Whether you’re a researcher, practitioner, or enthusiast, this article will provide valuable insights into the state-of-the-art techniques and tools in computer vision.
Table of Contents:
Diffusion Models
Vision Language Models (VLMs)
Image Generation & Editing
Video Understanding & Generation
My E-book: Data Science Portfolio for Success Is Out!
I recently published my first e-book Data Science Portfolio for Success which is a practical guide on how to build your data science portfolio. The book covers the following topics: The Importance of Having a Portfolio as a Data Scientist How to Build a Data Science Portfolio That Will Land You a Job?
1. Diffusion Models
1.1. Applying Guidance in a Limited Interval Improves Sample and Distribution Quality in Diffusion Models
Guidance is a crucial technique for extracting the best performance out of image-generating diffusion models. Traditionally, a constant guidance weight has been applied throughout the sampling chain of an image.
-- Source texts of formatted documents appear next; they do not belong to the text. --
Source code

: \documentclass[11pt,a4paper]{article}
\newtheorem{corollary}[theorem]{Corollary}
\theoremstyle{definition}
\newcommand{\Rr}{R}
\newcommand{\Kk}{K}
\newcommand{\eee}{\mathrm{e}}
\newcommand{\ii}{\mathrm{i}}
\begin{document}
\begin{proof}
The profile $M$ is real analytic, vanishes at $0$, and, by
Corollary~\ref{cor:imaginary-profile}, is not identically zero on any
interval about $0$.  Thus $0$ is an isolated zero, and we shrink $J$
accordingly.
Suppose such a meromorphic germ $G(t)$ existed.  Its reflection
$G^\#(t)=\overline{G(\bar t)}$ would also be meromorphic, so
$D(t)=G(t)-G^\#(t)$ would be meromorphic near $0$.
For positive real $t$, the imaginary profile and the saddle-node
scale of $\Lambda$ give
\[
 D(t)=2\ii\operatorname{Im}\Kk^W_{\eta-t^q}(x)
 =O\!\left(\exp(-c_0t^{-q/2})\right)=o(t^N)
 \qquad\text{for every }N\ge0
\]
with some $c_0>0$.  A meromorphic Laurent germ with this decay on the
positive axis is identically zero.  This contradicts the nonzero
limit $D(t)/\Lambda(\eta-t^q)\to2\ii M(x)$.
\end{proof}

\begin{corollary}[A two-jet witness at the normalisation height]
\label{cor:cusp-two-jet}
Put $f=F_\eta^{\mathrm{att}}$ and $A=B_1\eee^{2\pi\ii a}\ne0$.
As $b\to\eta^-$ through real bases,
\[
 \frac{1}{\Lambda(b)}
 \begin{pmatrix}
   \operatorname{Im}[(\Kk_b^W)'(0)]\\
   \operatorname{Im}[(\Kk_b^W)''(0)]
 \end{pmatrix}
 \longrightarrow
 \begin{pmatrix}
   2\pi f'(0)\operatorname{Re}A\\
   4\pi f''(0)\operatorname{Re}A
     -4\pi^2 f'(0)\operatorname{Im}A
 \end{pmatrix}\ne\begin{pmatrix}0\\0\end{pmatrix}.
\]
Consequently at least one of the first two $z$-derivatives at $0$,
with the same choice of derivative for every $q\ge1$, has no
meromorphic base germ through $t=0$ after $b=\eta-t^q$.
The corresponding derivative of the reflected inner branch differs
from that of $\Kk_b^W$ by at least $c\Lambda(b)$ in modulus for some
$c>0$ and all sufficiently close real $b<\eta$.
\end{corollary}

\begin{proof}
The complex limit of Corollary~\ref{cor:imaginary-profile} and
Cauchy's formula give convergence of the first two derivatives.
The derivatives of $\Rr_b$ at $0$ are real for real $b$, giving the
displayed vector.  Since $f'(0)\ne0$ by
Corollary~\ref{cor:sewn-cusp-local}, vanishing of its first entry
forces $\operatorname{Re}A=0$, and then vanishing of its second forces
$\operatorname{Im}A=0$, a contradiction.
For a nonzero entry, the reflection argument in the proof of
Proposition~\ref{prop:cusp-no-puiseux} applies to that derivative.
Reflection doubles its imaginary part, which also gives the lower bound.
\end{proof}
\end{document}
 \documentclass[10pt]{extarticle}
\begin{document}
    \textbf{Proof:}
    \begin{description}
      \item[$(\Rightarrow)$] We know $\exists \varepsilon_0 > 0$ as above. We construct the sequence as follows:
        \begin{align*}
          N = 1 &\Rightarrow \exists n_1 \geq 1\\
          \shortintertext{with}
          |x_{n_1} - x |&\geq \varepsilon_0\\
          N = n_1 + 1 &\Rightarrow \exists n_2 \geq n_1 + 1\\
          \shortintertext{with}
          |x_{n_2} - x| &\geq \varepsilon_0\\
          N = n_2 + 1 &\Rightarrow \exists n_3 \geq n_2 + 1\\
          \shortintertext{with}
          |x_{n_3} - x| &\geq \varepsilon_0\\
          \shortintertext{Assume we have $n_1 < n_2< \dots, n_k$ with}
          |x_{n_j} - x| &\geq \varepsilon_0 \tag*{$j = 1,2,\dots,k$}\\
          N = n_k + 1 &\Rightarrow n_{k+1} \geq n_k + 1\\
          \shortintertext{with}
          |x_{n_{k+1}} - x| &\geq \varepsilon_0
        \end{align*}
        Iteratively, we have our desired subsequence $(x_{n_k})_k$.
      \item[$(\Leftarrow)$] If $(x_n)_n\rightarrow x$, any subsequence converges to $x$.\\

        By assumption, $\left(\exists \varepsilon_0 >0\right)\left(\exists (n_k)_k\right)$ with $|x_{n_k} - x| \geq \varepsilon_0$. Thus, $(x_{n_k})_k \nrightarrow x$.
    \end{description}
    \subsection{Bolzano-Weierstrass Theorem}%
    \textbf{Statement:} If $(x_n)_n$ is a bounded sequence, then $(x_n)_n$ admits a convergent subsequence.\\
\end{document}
We show that guidance is harmful toward the beginning of the chain (high noise levels), largely unnecessary toward the end (low noise levels), and only beneficial in the middle. We thus restrict it to a specific range of noise levels, improving both the inference speed and result quality.
This limited guidance interval improves the record FID in ImageNet-512 significantly, from 1.81 to 1.40. We show that it is quantitatively and qualitatively beneficial across different sampler parameters, network architectures, and datasets, including the large-scale setting of Stable Diffusion XL. We thus suggest exposing the guidance interval as a hyperparameter in all diffusion models that use guidance.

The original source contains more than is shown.